Molding and Casting

This week I played around with Tinkercad a bit to design a mold to be machined out of wax.  I took an SVG i made of an elephant and extruded it with Tinkercad.  Then I created a plate below it and a box around it.  The plate is to be a base for the elephant (to make a keychain type thing) and the box around it is intended to be a wall for the molding material to fill. 
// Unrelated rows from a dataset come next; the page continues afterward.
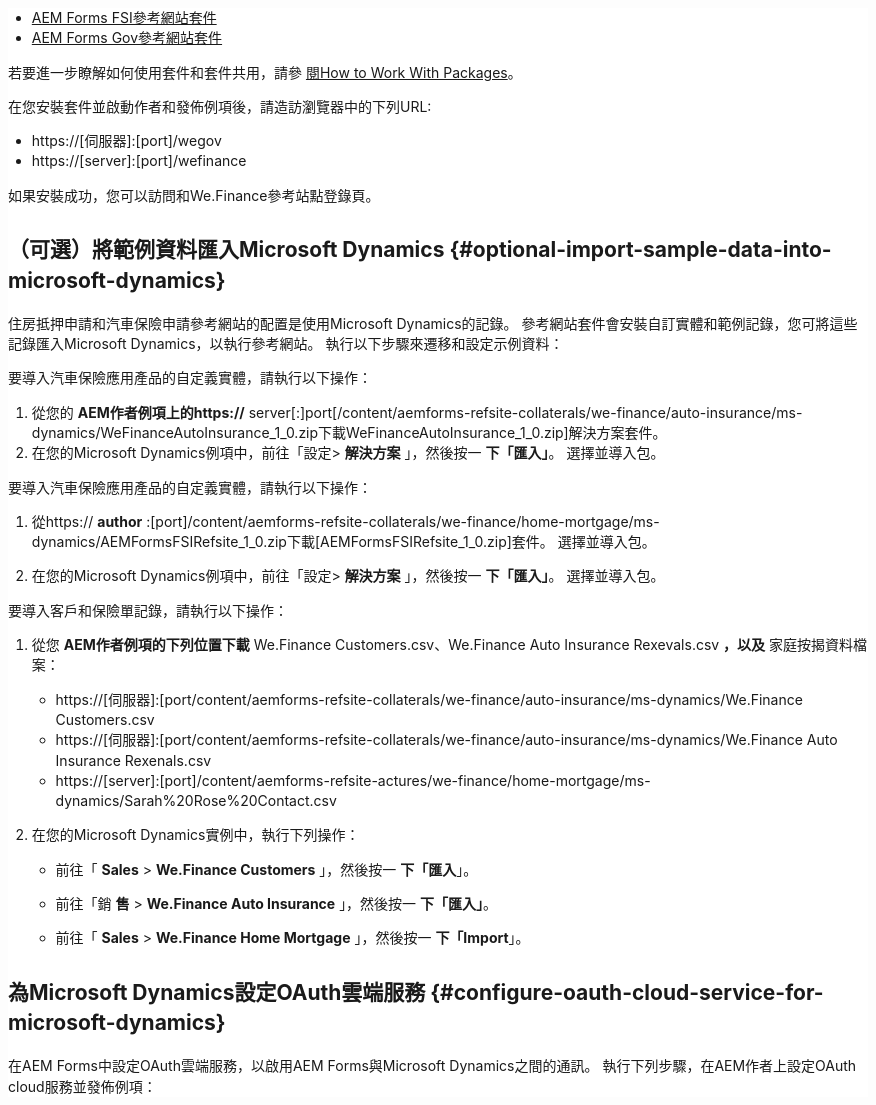 * [AEM Forms FSI參考網站套件](https://www.adobeaemcloud.com/content/marketplace/marketplaceProxy.html?packagePath=/content/companies/public/adobe/packages/cq650/fd/AEM-FORMS-6.5-FSI-REF-SITE)
* [AEM Forms Gov參考網站套件](https://www.adobeaemcloud.com/content/marketplace/marketplaceProxy.html?packagePath=/content/companies/public/adobe/packages/cq650/fd/AEM-FORMS-6.5-GOV-REF-SITE)

若要進一步瞭解如何使用套件和套件共用，請參 [閱How to Work With Packages](/help/sites-administering/package-manager.md)。

在您安裝套件並啟動作者和發佈例項後，請造訪瀏覽器中的下列URL:

* https://[伺服器]:[port]/wegov
* https://[server]:[port]/wefinance

如果安裝成功，您可以訪問和We.Finance參考站點登錄頁。

## （可選）將範例資料匯入Microsoft Dynamics {#optional-import-sample-data-into-microsoft-dynamics}

住房抵押申請和汽車保險申請參考網站的配置是使用Microsoft Dynamics的記錄。 參考網站套件會安裝自訂實體和範例記錄，您可將這些記錄匯入Microsoft Dynamics，以執行參考網站。 執行以下步驟來遷移和設定示例資料：

要導入汽車保險應用產品的自定義實體，請執行以下操作：

1. 從您的 **AEM作者例項上的https://** server[:]port[/content/aemforms-refsite-collaterals/we-finance/auto-insurance/ms-dynamics/WeFinanceAutoInsurance_1_0.zip下載WeFinanceAutoInsurance_1_0.zip]解決方案套件。
1. 在您的Microsoft Dynamics例項中，前往「設定> **解決方案** 」，然後按一 **下「匯入」**。 選擇並導入包。

要導入汽車保險應用產品的自定義實體，請執行以下操作：

1. 從https:// **author** :[port]/content/aemforms-refsite-collaterals/we-finance/home-mortgage/ms-dynamics/AEMFormsFSIRefsite_1_0.zip下載[AEMFormsFSIRefsite_1_0.zip]套件。 選擇並導入包。

1. 在您的Microsoft Dynamics例項中，前往「設定> **解決方案** 」，然後按一 **下「匯入」**。 選擇並導入包。

要導入客戶和保險單記錄，請執行以下操作：

1. 從您 **AEM作者例項的下列位置下載** We.Finance Customers.csv、We.Finance Auto Insurance Rexevals.csv **，以及** 家庭按揭資料檔案：

   * https://[伺服器]:[port/content/aemforms-refsite-collaterals/we-finance/auto-insurance/ms-dynamics/We.Finance Customers.csv
   * https://[伺服器]:[port/content/aemforms-refsite-collaterals/we-finance/auto-insurance/ms-dynamics/We.Finance Auto Insurance Rexenals.csv
   * https://[server]:[port]/content/aemforms-refsite-actures/we-finance/home-mortgage/ms-dynamics/Sarah%20Rose%20Contact.csv

1. 在您的Microsoft Dynamics實例中，執行下列操作：

   * 前往「 **Sales** > **We.Finance Customers** 」，然後按一 **下「匯入**」。

   * 前往「銷 **售** > **We.Finance Auto Insurance** 」，然後按一 **下「匯入」**。

   * 前往「 **Sales** > **We.Finance Home Mortgage** 」，然後按一 **下「Import**」。

## 為Microsoft Dynamics設定OAuth雲端服務 {#configure-oauth-cloud-service-for-microsoft-dynamics}

在AEM Forms中設定OAuth雲端服務，以啟用AEM Forms與Microsoft Dynamics之間的通訊。 執行下列步驟，在AEM作者上設定OAuth cloud服務並發佈例項：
In Tinkercad this was measured in millimeters and I found it very difficult to picture how big 50 mm actually was.  Anyways I made this much too small for the 1/8" bit to pass alot of the sections.  (The tusks, between the back legs and down all the way around the white rectangle.)  For the finish cut I switched to the 1/16" bit and I had a little bit more success but still not quite the definition I was looking for.  I will have to resize this in tinkercad and re-mill it for a better mold, but for the purpose of experimentation I continued with this mold. 

I then created a negative mold of the elephant using oomoo rubber.  I used 2 cups to measure the two parts (supposed to be mixed with equal parts by volume).  I only eyeballed the levels of the mixture then poured both parts into one cup and began mixing.  Oomoo seems to be very prone to air bubbles so I did my best to mix slowly to aviod this as much as possible. 

Waiting time!  75 minutes until time to demold from the wax.  After 75 minutes it still doesn't seem to be quite ready to be demolded so I'll give it some more time.

 

You can see that the raised border is only on the right side of the negative mold so I had to improvise a bit in order to contain the hydrostone.

Toothpicks!  After mixing a bit of hydrostone and water I poured it into the mold.  Due to the mold lacking a suitable raised border the cast came out pretty uneven.

Sorry about the poor picture quality, but the cast came out slightly better than I expected.  (The front side anyway, the back side is pretty uneven).  A small bit of the tail was chipped off and so were the tusks but everything else had a nice smooth finish.